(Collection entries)
______

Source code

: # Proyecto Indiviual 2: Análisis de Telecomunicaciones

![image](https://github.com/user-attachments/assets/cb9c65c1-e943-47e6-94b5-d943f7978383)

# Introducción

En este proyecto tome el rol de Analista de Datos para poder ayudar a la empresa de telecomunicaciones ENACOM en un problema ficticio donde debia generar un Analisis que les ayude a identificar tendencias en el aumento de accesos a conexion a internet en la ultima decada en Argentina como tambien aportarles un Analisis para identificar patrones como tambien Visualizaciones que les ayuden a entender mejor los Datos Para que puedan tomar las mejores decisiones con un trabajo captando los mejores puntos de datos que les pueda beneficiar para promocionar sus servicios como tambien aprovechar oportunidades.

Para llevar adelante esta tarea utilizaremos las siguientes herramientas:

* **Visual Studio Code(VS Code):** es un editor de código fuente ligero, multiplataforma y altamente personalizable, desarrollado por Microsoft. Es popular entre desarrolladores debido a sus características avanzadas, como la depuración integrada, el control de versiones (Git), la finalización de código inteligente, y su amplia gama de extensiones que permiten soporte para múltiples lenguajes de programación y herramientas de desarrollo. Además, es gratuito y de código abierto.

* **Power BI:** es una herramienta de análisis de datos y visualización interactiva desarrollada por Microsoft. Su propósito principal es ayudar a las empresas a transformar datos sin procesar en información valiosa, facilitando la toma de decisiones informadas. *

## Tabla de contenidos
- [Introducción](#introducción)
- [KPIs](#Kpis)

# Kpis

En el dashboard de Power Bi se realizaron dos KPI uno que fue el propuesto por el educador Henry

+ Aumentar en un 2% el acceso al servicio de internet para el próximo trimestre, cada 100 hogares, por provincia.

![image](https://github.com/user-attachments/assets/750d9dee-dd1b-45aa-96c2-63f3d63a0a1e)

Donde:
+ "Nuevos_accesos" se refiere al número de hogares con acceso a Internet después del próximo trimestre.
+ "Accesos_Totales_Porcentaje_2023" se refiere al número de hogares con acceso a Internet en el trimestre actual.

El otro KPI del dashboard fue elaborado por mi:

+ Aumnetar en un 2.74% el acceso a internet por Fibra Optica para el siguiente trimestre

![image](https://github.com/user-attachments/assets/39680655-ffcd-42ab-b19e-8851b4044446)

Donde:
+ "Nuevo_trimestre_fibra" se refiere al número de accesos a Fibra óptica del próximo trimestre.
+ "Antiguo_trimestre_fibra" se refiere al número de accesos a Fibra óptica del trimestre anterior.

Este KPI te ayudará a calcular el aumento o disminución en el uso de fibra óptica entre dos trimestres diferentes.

______

Among the lines above, find those with the word "hogares". Copy them.

> _REPLY TO THE EXERCISE_
+ Aumentar en un 2% el acceso al servicio de internet para el próximo trimestre, cada 100 hogares, por provincia.
+ "Nuevos_accesos" se refiere al número de hogares con acceso a Internet después del próximo trimestre.
+ "Accesos_Totales_Porcentaje_2023" se refiere al número de hogares con acceso a Internet en el trimestre actual.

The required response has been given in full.